HKS×オートバックス×木下みつひろ選手がコラボした車高調
パーツメーカーやスペシャルショップが、自慢のアイテムや技術を惜しみなく投入しているのが「デモカー」。それぞれどんなコダワリを投入しているのか、そして実際のところ、純正スペックと比べて何がどう変わっているのでしょうか? 今回はHKSとオートバックスが共同開発した車高調「HIPERMAX GATE SPEC」を装着するトヨタ「GR86」に市街地とワインディングで試乗しました。チューニングライターを驚愕させた実力とは?
A PITオートバックス東雲のGR86デモカーに試乗
「ヤバい仕上がり、マジでチョービビる!」
冒頭からギャル語になるくらいの衝撃があったのがこのサスペンション、HKS「HIPERMAX GATE SPEC(ハイパーマックス ゲートスペック)」だ。まずは「HKS GATE」とは何かを説明しよう。
A PITオートバックス東雲とスーパーオートバックス浜松の2店舗が拠点となっているHKS GATEは、店内にHKSのコーナーがあるだけでなく、HKSのスタッフが定期的に常駐し、より専門的な知識でチューニングのアドバイスを行ってくれるサテライトショップだ。

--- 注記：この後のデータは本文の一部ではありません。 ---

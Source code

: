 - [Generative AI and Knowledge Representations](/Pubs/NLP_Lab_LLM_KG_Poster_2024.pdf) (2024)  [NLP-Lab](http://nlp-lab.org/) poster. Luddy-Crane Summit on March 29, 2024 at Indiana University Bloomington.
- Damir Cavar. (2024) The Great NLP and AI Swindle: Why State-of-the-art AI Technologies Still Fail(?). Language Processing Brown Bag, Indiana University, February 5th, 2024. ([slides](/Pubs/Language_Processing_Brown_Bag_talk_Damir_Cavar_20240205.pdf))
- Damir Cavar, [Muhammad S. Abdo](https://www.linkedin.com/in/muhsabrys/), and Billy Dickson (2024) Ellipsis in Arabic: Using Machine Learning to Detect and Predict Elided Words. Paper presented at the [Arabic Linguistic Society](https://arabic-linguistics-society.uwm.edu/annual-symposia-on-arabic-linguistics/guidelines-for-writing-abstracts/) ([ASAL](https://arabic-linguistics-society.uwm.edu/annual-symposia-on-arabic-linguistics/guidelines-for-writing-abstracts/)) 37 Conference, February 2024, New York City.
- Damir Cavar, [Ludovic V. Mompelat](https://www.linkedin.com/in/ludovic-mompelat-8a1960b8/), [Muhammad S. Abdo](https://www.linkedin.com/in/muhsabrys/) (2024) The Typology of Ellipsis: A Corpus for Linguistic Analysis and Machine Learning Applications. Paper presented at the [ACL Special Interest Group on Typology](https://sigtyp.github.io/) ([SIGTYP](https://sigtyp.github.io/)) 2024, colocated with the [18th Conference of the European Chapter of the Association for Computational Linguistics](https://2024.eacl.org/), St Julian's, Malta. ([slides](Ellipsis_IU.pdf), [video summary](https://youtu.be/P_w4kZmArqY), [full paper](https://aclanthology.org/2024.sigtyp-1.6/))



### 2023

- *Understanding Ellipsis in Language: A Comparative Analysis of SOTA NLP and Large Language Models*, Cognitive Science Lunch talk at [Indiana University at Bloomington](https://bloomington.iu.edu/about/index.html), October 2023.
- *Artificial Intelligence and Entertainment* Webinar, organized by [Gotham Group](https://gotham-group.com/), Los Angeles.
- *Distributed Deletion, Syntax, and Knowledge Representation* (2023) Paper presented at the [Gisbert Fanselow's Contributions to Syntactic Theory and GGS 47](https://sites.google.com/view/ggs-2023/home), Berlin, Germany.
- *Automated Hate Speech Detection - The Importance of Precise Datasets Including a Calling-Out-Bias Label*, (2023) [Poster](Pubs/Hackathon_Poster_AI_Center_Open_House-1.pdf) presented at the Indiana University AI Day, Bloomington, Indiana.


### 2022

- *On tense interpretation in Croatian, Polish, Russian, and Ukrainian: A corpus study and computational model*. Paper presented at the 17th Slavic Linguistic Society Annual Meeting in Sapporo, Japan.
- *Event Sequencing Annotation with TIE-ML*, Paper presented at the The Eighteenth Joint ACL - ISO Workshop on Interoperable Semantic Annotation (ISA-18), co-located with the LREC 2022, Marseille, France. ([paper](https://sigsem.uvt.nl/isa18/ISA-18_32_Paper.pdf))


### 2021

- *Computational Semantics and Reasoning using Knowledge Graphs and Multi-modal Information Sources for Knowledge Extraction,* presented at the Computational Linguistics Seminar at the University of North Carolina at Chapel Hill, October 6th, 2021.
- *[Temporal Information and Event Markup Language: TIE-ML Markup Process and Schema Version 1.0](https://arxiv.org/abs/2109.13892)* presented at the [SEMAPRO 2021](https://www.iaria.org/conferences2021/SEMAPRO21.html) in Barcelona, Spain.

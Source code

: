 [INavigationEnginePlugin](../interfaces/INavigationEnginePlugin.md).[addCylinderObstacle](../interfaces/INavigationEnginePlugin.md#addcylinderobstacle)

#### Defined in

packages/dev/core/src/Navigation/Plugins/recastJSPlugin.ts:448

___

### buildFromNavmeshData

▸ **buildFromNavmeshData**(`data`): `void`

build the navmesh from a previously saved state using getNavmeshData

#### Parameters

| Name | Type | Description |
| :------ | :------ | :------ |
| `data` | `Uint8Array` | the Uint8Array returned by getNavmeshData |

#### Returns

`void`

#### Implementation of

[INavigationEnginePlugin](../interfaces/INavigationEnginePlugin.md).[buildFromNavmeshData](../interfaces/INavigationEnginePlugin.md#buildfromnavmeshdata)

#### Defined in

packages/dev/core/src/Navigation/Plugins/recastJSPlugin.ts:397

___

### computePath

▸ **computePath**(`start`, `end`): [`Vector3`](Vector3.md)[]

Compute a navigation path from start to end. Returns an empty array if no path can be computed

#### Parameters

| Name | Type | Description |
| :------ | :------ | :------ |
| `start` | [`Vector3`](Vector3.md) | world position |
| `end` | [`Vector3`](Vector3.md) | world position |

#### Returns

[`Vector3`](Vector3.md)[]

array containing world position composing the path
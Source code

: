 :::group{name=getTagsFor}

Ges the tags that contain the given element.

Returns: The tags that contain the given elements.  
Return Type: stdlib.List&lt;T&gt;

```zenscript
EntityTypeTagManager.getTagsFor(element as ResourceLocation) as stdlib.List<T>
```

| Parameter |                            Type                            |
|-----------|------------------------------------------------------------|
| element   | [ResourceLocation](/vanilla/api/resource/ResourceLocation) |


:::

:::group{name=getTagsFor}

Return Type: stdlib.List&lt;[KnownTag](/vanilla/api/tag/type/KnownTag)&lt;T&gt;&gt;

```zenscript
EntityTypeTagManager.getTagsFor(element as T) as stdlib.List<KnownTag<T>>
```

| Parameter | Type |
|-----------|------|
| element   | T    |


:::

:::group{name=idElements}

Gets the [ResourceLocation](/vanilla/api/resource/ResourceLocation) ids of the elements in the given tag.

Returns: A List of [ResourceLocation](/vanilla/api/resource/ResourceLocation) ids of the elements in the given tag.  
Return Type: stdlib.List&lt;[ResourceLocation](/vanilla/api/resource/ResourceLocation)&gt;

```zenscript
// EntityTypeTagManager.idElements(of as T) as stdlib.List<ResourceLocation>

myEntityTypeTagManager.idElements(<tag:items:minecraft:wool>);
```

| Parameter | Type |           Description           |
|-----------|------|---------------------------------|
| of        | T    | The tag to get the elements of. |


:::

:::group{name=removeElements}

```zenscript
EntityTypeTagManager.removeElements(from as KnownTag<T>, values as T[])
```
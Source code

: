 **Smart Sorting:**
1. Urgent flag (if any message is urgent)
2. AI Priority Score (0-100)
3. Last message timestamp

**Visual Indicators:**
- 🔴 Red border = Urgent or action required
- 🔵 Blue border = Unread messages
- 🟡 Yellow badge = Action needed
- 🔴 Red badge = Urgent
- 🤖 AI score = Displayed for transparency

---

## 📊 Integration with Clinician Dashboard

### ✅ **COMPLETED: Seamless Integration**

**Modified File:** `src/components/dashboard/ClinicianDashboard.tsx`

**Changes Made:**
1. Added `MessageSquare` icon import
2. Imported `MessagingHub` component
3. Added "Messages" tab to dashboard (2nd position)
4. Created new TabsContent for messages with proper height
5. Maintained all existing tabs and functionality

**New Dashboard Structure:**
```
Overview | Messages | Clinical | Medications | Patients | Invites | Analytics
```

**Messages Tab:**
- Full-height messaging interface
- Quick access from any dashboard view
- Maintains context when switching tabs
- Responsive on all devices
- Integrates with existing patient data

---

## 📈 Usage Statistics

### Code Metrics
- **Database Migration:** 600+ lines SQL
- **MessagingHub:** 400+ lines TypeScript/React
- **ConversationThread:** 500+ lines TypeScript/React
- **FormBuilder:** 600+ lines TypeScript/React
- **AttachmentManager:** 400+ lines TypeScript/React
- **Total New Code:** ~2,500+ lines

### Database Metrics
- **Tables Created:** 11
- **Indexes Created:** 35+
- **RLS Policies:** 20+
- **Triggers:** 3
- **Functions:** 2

このHKS GATEの専売サスペンションを作ろうというプロジェクトが立ち上がったのが2023年のこと。スーパーオートバックス浜松でこれまでも商品開発の協力をしていた木下みつひろ選手がそのアドバイザーとなった。
木下みつひろ選手はカートから全日本GT選手権、スーパーGT、スーパー耐久など幾多のレースに参戦。ブレーキ&サスペンションメーカーの社員として開発ドライバーをしていた経験があり、同時に横浜ゴムやハンコックタイヤでタイヤの開発ドライバーもしていた。
その木下選手と協力してもっと良いサスペンションを作ろうというのが今回のプロジェクト。トヨタ「GR86」/スバル「BRZ」用サスペンションを皮切りに、スバル「WRX」や日産「フェアレディZ」などにもサスペンションを開発している。今回はA PITオートバックス東雲のGR86デモカーに試乗した。
コストを抑制しながら極上の乗り心地を実現
だが、何でもありならサスペンションは良くできる。コストを掛ければそこそこ良いものはできるのがサスペンションというものだ。だからこそ、あえてこのプロジェクトにはコスト的な制約がある。実際完成したGATE SPECサスペンションは、ベースとなったHIPERMAX Sからわずか1万3000円アップの29万4800円(消費税込)で販売されている。開発ドライバーの木下選手はこう語る。
「内部パーツに高価なものを使うとかすれば、良くすることはできる。でもそれで高かったら意味ないですよね。なので、基本的に同じパーツを使って仕上げます」
そこでHKS HIPERMAX Sをベースに、内部のシムの構成などは変えるが、ピストンバルブ、オイルなどはそのまま。あとはフロントアッパーマウントをキャスター角の変えられるタイプにして、オリジナルのバンプラバーを装着する程度の変更が行われている。
今回は市街地とワインディングで試乗した。東雲のGR86デモカーのタイヤは255/35R18のブリヂストン ポテンザRE-71RSを装着。ホイールはTWS RS317でA PITオリジナルのブロンズカラーとなっていて、 18インチ 9.0J+50という組み合わせ。乗り心地には結構厳しい仕様と思える。
ところが乗ってみると極めて快適。街乗りでのわずかな上下動も減衰力がしっかりと効いているので、むしろ落ち着きが出ていてしっとりとしている。GR86はノーマルサスでもかなり良い仕上がりだが、それを超えてきている。しかも、それが255幅で剛性の高いポテンザRE-71RSで実現しているのだからチョービビる! 235幅くらいのミシュラン パイロットスポーツ5などを履いたら高級セダンのような乗り心地になってしまうんじゃないかと思うほどだ。